-- Records to use follows --

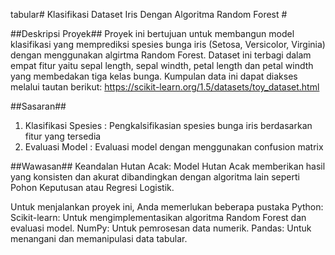 tabular# Klasifikasi Dataset Iris Dengan Algoritma Random Forest #

##Deskripsi Proyek##
Proyek ini bertujuan untuk membangun model klasifikasi yang memprediksi spesies 
bunga iris (Setosa, Versicolor, Virginia) dengan menggunakan algirtma Random Forest. 
Dataset ini terbagi dalam empat fitur yaitu sepal length, sepal windth, petal length dan petal windth
yang membedakan tiga kelas bunga. 
Kumpulan data ini dapat diakses melalui tautan berikut: https://scikit-learn.org/1.5/datasets/toy_dataset.html

##Sasaran##
1. Klasifikasi Spesies : Pengkalsifikasian spesies bunga iris berdasarkan fitur yang tersedia
2. Evaluasi Model : Evaluasi model dengan menggunakan confusion matrix

##Wawasan##
Keandalan Hutan Acak: Model Hutan Acak memberikan hasil yang konsisten dan akurat 
dibandingkan dengan algoritma lain seperti Pohon Keputusan atau Regresi Logistik.

Untuk menjalankan proyek ini, Anda memerlukan beberapa pustaka Python:
Scikit-learn: Untuk mengimplementasikan algoritma Random Forest dan evaluasi model.
NumPy: Untuk pemrosesan data numerik.
Pandas: Untuk menangani dan memanipulasi data tabular.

-- Records to use concluded --

**Task objective:** The task calls for every record to be transcribed exactly, with no images included.

**Response to the task:**
 tabular# Klasifikasi Dataset Iris Dengan Algoritma Random Forest #

##Deskripsi Proyek##
Proyek ini bertujuan untuk membangun model klasifikasi yang memprediksi spesies 
bunga iris (Setosa, Versicolor, Virginia) dengan menggunakan algirtma Random Forest. 
Dataset ini terbagi dalam empat fitur yaitu sepal length, sepal windth, petal length dan petal windth
yang membedakan tiga kelas bunga. 
Kumpulan data ini dapat diakses melalui tautan berikut: https://scikit-learn.org/1.5/datasets/toy_dataset.html

##Sasaran##
1. Klasifikasi Spesies : Pengkalsifikasian spesies bunga iris berdasarkan fitur yang tersedia
2. Evaluasi Model : Evaluasi model dengan menggunakan confusion matrix

##Wawasan##
Keandalan Hutan Acak: Model Hutan Acak memberikan hasil yang konsisten dan akurat 
dibandingkan dengan algoritma lain seperti Pohon Keputusan atau Regresi Logistik.

Untuk menjalankan proyek ini, Anda memerlukan beberapa pustaka Python:
Scikit-learn: Untuk mengimplementasikan algoritma Random Forest dan evaluasi model.
NumPy: Untuk pemrosesan data numerik.
Pandas: Untuk menangani dan memanipulasi data tabular.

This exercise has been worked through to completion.